Jacobian Regularizer-based Neural Granger Causality

TL;DR

This work addresses the inefficiency and limited scope of existing neural Granger causality methods, which typically require training multiple models or rely on sparsity constraints on network weights. It introduces Jacobian Regularizer-based Neural Granger Causality (JRNGC), a unified framework that trains a single multivariate forecasting model augmented with an input-output Jacobian regularizer $\mathcal{L}_{Jac}$ to learn both summary and full-time Granger causality. JRNGC defines and regularizes the Jacobian matrix $J(\boldsymbol{x})=[\partial f_i/\partial x_k^{t-\alpha}]$, using either $\|J(\boldsymbol{x})\|_1$ or a random-projection approximated $\|J(\boldsymbol{x})\|_{\mathrm{F}}^2$ to enforce causality constraints and enable scalable inference; post-hoc analysis uses $J_{i,j,\alpha}=\partial x_j / \partial x_i^{(t-\alpha)}$ to construct lagged causal graphs. Empirically, JRNGC-L1 and JRNGC-F achieve competitive or superior AUROC and AUPRC across VAR, Lorenz-96, fMRI, DREAM-3, and CausalTime benchmarks, with lower model complexity and the ability to recover full-time causality. The approach is architecture-agnostic and supports alternative predictors (e.g., LSTMs), and the authors provide code to promote reproducibility and practical adoption in causal discovery for high-dimensional time series.

Abstract

With the advancement of neural networks, diverse methods for neural Granger causality have emerged, which demonstrate proficiency in handling complex data, and nonlinear relationships.
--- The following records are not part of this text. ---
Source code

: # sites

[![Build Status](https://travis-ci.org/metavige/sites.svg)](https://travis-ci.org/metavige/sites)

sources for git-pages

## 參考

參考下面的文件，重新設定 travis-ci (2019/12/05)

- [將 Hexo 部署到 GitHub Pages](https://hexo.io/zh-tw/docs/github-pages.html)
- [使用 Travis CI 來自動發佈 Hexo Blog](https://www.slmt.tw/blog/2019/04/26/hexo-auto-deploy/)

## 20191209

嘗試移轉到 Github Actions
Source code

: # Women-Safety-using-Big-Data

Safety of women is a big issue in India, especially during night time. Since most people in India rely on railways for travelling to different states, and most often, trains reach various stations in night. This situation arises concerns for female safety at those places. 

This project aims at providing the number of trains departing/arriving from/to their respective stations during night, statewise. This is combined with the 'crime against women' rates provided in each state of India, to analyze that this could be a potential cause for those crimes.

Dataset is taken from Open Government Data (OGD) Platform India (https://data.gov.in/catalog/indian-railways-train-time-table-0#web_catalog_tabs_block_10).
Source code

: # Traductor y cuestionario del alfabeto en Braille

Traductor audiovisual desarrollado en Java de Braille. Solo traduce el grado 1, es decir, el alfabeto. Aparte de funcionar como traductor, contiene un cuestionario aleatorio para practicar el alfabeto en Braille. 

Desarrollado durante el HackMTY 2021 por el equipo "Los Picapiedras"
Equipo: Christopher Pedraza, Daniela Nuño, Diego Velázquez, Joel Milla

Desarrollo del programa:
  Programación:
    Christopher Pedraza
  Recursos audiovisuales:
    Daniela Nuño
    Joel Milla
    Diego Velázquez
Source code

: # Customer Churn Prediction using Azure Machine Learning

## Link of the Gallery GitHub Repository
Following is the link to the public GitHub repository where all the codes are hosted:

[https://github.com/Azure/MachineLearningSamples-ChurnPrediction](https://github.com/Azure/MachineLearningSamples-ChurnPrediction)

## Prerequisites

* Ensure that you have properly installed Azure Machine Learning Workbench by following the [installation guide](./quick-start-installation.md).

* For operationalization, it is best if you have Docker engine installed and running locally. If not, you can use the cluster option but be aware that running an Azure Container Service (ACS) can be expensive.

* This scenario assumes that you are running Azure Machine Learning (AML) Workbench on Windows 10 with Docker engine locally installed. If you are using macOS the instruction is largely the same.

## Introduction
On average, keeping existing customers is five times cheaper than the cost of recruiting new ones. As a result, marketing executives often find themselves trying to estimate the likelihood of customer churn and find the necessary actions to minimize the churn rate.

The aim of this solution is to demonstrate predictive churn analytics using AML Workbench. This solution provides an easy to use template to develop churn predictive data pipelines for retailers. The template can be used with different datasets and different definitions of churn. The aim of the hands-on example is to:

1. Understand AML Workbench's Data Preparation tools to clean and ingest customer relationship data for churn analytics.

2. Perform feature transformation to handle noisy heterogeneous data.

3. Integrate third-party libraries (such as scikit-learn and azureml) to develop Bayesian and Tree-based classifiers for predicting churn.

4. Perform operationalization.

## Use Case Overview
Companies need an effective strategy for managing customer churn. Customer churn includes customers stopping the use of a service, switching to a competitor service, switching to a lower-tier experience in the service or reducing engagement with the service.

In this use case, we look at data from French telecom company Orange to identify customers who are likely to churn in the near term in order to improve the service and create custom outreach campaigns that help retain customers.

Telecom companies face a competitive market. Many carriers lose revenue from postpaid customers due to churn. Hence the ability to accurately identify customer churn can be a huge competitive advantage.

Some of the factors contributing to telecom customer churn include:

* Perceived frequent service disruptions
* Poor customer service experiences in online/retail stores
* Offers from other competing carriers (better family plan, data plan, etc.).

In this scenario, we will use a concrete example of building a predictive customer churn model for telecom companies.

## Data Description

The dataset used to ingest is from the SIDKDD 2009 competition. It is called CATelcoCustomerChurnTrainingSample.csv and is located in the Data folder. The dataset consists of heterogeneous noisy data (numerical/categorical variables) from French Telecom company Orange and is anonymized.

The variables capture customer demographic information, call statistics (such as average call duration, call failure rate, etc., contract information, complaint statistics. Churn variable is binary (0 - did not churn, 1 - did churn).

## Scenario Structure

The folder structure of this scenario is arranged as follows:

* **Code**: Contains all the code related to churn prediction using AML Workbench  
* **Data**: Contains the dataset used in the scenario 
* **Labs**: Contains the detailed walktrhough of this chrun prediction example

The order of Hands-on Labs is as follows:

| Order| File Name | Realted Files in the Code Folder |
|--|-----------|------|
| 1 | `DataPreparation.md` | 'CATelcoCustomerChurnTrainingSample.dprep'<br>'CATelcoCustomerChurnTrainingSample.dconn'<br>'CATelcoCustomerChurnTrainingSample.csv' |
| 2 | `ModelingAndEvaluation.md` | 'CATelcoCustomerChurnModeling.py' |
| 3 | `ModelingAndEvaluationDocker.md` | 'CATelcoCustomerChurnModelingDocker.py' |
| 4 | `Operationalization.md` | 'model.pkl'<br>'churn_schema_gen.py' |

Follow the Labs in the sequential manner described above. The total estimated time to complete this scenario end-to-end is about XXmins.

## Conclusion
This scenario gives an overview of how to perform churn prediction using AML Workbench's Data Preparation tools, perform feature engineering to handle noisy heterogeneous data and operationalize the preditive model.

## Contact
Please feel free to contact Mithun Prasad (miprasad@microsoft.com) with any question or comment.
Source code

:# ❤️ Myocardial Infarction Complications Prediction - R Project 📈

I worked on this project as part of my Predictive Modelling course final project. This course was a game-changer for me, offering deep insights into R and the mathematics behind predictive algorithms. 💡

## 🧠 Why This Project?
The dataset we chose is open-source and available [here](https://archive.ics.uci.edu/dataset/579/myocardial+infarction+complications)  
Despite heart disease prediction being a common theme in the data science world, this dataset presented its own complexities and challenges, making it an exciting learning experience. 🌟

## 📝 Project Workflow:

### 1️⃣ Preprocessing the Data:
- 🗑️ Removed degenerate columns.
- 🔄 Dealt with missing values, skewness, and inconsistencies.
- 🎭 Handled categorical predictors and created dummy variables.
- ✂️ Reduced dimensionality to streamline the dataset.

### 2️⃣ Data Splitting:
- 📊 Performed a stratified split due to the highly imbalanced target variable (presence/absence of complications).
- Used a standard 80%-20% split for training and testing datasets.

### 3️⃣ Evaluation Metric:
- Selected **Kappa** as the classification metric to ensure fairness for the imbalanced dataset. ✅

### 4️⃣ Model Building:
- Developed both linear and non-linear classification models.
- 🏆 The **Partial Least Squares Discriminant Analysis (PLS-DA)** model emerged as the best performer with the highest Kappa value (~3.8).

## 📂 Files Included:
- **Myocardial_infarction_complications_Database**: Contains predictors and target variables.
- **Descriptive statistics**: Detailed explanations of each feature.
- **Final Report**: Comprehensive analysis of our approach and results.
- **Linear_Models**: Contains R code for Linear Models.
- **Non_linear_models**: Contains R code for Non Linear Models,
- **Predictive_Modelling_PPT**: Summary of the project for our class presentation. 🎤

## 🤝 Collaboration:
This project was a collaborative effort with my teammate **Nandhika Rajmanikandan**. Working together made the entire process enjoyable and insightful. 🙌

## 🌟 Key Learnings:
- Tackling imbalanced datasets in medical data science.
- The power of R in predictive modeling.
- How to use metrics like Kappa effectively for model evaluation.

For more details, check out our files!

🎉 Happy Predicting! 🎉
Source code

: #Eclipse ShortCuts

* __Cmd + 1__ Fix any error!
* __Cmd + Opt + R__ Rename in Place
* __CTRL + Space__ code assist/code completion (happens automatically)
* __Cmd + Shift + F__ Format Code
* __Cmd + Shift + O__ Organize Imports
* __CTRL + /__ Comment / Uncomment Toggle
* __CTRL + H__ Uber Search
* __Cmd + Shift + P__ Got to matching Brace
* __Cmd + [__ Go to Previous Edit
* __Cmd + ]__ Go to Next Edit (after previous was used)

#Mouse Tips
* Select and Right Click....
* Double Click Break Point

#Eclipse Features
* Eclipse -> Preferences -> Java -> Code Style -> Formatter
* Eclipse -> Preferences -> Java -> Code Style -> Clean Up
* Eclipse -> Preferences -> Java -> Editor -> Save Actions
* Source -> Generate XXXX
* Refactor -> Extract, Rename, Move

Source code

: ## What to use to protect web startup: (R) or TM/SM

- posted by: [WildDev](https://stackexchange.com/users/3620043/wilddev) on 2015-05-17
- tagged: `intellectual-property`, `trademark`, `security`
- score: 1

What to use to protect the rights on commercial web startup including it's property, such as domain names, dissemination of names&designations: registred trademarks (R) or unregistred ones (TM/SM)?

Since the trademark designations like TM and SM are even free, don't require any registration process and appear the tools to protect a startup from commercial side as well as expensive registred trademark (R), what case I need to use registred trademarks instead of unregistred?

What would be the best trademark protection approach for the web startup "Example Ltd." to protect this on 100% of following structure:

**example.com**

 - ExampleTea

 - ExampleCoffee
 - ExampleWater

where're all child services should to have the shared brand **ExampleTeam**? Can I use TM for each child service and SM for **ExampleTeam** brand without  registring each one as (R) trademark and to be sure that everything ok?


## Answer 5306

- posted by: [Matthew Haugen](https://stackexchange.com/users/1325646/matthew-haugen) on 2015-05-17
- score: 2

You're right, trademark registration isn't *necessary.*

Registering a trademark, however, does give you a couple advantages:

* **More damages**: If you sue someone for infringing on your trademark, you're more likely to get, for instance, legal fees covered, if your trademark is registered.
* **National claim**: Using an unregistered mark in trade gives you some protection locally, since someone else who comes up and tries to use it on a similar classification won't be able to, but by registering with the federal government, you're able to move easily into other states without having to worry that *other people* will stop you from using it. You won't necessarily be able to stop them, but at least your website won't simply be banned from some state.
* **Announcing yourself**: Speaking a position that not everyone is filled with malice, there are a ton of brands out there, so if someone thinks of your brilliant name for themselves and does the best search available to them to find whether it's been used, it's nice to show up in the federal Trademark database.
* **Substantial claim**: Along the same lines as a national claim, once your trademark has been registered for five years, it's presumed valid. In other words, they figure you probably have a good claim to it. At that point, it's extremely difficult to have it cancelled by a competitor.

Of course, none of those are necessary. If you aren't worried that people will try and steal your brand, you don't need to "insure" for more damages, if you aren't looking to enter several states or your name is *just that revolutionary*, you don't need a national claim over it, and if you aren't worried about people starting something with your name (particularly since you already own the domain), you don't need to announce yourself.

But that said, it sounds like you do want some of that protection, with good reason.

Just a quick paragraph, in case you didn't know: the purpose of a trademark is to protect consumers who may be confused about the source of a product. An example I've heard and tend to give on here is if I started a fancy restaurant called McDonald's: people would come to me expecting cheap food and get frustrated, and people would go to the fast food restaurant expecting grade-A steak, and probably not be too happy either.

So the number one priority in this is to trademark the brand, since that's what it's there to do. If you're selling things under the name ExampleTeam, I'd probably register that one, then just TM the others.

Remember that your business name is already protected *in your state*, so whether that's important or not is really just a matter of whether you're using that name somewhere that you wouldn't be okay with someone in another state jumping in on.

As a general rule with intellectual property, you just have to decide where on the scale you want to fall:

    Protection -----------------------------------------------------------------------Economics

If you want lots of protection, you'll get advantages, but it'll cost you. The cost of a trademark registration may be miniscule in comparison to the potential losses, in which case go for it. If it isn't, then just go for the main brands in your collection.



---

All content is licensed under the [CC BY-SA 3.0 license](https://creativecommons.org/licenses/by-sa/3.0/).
However, the existing framework of neural Granger causality has several limitations. It requires the construction of separate predictive models for each target variable, and the relationship depends on the sparsity on the weights of the first layer, resulting in challenges in effectively modeling complex relationships between variables as well as unsatisfied estimation accuracy of Granger causality. Moreover, most of them cannot grasp full-time Granger causality. To address these drawbacks, we propose a Jacobian Regularizer-based Neural Granger Causality (JRNGC) approach, a straightforward yet highly effective method for learning multivariate summary Granger causality and full-time Granger causality by constructing a single model for all target variables. Specifically, our method eliminates the sparsity constraints of weights by leveraging an input-output Jacobian matrix regularizer, which can be subsequently represented as the weighted causal matrix in the post-hoc analysis. Extensive experiments show that our proposed approach achieves competitive performance with the state-of-the-art methods for learning summary Granger causality and full-time Granger causality while maintaining lower model complexity and high scalability.

Figures (7)

• Figure 1: Motivation and our proposed neural Granger causality method. To learn the true Granger causality, we need to estimate the importance of a variable in helping forecast another variable. For example, let's examine a simple scenario involving the summary causal relationship: $X_4\leftarrow X_2 \leftarrow X_1\rightarrow X_3\rightarrow X_4$. To comprehend this relationship, current neural Granger causality methods need to construct and train the same number of models as the dimensions of the variables to disentangle the importance of each variable and obtain Granger causality by incorporating sparsity penalties on the first layer of each model, as illustrated in figures a)-d). However, sparse first-layer network parameters will result in challenges in effectively modeling complex relationships between variables as well as unsatisfied estimation accuracy of Granger causality. In addition, it will get wrong Granger causality if we use a multivariate time series forecasting model because of the existence of a shared hidden layer, as exemplified in figure e). Instead, our method only needs to build and train a single multivariate time series forecasting model by introducing input-output Jacobian regularizer $\mathcal{L}_{J a c}$. Note that the numbers I, II, III, and IV mean the same model architecture with independent training for different variables and we used two-layer Perceptron for the convenience of illustration.
• Figure 2: The framework of the Residual MLP layer in this work. FC represents the fully connected layer.
• Figure 3: Performance comparisons on a 100-dimensional VAR dataset: AUROC, AUPRC, and the number of tunable parameters.
• Figure 4: Typical causal graphs for time series. The full-time causal graph entails including all intricate causal links and interactions among variables. In contrast, the summary causal graph streamlines this complexity, focusing on the most significant causal connections.
• Figure 5: Estimated summary Causal graph Results on VAR (10,3,5) dataset. 95% confidence interval shown.